Flávio “Rachadinha” tenta censurar notícias que o associam ao Comando Vermelho

Flávio Bolsonaro (Foto: reprodução)

As notícias que ele quer calar estão relacionadas com as indicações para cargos no governo do Rio. As pessoas que ele indicou estão sendo investigados por ligações com o Comando Vermelho (CV)

O senador Flávio Bolsonaro está brigando na Justiça para tentar impedir que seu nome seja associado ao crime organizado. Esta associação surgiu depois que indicados seus para o governo do Rio de Janeiro, Alessandro Carracena, Alessandro Pitombeira e Gutemberg Fonseca, foram acusados de ligações com o Comando Vermelho (CV).

Antes das ligações com facções criminosas, o gabinete de Flávio Bolsonaro, quando era deputado estadual, era investigado por ligações com as milícias do Rio (caso Adriano da Nóbrega) e esquemas de “rachadinha”, e lavagem de dinheiro de milicianos.

Agora que Carracena, Pitombeira e Gutemberg Fonseca são investigados por ajudar a organização criminosa, passou-se a associar o nome do senador também ao crime organizado, especificamente ao Comando Vermelho. Flávio Bolsonaro, que há muito tempo vem tentado inescrupulosamente associar o nome de Lula ao narcotráfico, inclusive em reuniões nos EUA, agora experimenta de seu próprio veneno. Com uma diferença. As aleivosias dele contra Lula não tinham nenhuma base na realidade. Já as ligações de indicados seus para cargos no governo do Rio de Janeiro estão a exigir esclarecimentos mais convincentes.

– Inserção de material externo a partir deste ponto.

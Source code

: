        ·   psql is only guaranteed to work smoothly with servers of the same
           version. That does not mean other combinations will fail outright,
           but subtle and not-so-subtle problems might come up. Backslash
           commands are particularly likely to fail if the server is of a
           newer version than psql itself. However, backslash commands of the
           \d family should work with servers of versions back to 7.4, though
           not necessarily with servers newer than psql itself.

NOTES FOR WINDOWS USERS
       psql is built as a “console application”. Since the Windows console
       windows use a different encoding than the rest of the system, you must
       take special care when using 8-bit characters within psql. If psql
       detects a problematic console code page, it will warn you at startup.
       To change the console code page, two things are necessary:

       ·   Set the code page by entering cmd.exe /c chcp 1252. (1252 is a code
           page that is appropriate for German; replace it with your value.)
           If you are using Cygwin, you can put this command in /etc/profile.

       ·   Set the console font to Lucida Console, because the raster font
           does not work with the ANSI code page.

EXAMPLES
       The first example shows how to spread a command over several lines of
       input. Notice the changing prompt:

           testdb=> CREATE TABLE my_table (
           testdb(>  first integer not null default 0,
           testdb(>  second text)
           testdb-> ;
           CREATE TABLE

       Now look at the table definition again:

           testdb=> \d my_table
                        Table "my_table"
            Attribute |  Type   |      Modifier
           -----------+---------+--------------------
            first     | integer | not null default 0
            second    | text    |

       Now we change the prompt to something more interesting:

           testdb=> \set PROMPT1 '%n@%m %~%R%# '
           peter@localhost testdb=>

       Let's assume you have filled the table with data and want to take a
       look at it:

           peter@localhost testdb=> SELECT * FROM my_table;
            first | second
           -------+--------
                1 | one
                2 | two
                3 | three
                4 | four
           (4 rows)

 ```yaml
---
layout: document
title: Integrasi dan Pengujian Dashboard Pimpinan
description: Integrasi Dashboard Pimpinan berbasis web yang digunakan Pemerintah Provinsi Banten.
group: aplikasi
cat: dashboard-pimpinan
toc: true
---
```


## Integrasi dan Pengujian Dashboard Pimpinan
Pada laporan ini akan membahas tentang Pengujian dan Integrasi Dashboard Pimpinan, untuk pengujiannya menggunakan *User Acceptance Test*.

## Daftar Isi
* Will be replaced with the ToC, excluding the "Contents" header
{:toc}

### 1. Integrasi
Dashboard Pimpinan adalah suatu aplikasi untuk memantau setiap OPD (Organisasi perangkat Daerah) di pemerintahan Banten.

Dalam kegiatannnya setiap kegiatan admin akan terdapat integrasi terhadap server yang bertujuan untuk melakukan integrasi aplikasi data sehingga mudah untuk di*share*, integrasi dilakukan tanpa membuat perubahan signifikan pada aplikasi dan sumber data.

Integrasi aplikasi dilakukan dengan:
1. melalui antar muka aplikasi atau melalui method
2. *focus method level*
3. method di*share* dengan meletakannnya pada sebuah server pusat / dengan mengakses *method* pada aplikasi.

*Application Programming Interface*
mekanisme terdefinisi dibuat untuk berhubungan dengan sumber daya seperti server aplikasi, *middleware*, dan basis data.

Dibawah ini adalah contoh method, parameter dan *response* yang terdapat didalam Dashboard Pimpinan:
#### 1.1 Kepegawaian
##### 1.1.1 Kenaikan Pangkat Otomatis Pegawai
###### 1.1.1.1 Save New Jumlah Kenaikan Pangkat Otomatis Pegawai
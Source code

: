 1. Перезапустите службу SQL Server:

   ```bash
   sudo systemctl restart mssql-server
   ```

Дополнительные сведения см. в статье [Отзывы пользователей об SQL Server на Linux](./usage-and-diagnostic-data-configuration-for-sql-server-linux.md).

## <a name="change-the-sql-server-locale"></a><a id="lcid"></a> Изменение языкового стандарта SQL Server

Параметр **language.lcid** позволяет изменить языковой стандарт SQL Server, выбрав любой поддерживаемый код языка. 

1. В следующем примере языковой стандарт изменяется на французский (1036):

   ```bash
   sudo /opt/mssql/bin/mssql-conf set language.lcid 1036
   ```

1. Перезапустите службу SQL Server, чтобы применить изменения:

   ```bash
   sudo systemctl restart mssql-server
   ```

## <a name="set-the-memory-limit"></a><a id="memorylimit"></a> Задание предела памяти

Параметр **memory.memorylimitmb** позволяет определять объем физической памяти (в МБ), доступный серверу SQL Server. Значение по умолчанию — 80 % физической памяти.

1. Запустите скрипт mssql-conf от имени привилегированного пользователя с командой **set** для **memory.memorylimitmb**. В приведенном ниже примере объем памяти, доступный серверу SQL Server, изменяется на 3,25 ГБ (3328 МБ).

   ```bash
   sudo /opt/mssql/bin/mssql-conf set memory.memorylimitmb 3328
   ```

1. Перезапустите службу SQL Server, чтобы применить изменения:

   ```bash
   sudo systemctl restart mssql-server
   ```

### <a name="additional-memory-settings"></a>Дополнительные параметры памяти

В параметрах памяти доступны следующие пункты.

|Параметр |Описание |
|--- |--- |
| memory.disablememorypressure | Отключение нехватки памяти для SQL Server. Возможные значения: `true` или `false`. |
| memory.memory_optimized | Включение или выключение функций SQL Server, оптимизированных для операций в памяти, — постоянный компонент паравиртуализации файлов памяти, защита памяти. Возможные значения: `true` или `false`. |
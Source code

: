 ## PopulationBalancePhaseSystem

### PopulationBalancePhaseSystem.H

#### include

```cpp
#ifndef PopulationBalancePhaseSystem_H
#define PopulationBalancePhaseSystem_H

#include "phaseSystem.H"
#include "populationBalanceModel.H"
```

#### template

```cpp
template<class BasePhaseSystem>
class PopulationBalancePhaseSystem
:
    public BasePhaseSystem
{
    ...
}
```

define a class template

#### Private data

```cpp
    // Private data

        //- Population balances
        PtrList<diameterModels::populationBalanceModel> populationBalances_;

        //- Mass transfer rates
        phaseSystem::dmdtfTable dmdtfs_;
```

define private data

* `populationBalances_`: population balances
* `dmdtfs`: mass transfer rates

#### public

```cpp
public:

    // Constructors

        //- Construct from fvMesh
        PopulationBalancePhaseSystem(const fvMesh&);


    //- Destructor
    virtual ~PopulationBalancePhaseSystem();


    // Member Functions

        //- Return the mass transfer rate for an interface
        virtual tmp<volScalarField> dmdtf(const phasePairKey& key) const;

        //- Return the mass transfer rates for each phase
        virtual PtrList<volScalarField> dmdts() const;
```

Ele sempre criticou a imposição de limites às mídias sociais, chamando o controle justo contra excessos, de censura, agora diz que os posts falando dele extrapolaram o direito à liberdade de expressão. Só que as indicações existiram e precisam ser explicadas.

Gutemberg Fonseca foi indicado por Flávio ao governo do Rio e também já ocupou cargos sob sua indicação durante a gestão do ex-prefeito Marcelo Crivella (2017-2020). Em novembro de 2025, diálogos interceptados pela Polícia Federal no âmbito da Operação Zargun mostraram a relação do CV com membros do governo de Cláudio Castro (PL), o que inclui Gutemberg, que teria se encontrado pessoalmente com um membro da facção para tratar de “cobertura política”.

Já o advogado Alessandro Pitombeira, preso desde o ano passado — na mesma ação policial que culminou na detenção do então deputado estadual Thiego Raimundo dos Santos, o TH Joias — foi alvo de um novo mandado de prisão nesta segunda-feira, no âmbito da Operação Anomalia. A ação foi deflagrada para desarticular um núcleo criminoso que atuava na negociação de vantagens indevidas e venda de influência para favorecer os interesses de um traficante internacional de drogas.

Pitombeira também atuou como secretário municipal de Ordem Pública da capital, na gestão de Crivella, em 2020, além de ser subsecretário estadual de Defesa do Consumidor — exonerado em janeiro deste ano — atuando ao lado de Gutemberg. Pitombeira também teria sido indicado por Flávio, o que o senador nega. Segundo o pré-candidato ao Planalto, quem o apresentou ao advogado foi justamente Gutemberg: “se estive com ele duas vezes na vida foi muito”, disse Flávio.

Já o caso das milícias é mais antigo. Flávio Bolsonaro tinha íntimas ligações com o ex-capitão do Batalhão de Operações Policiais Especiais (Bope) da Polícia Militar do Rio, Adriano da Nóbrega, que criou o Escritório do Crime, grupo de matadores de aluguel. O senador era próximo do ex-policial, morto em 2020, e empregou Danielle Mendonça, ex-mulher de Adriano, e Raimunda Veras Magalhães, mãe do miliciano, em seu gabinete na Assembleia Legislativa do Rio (Alerj).

A Justiça determinou que a plataforma X (antigo Twitter) forneça dados para identificar usuários que publicaram conteúdos associando o senador bolsonarista e pré-candidato à Presidência ao crime organizado. A decisão atende a um pedido da defesa do parlamentar, que busca responsabilizar os autores das postagens. Flávio recorreu à Justiça do Rio de Janeiro contra as publicações. Segundo a assessoria de imprensa do parlamentar, o pedido foi aceito em primeira instância. A equipe jurídica do senador também disse que o X recorreu da decisão.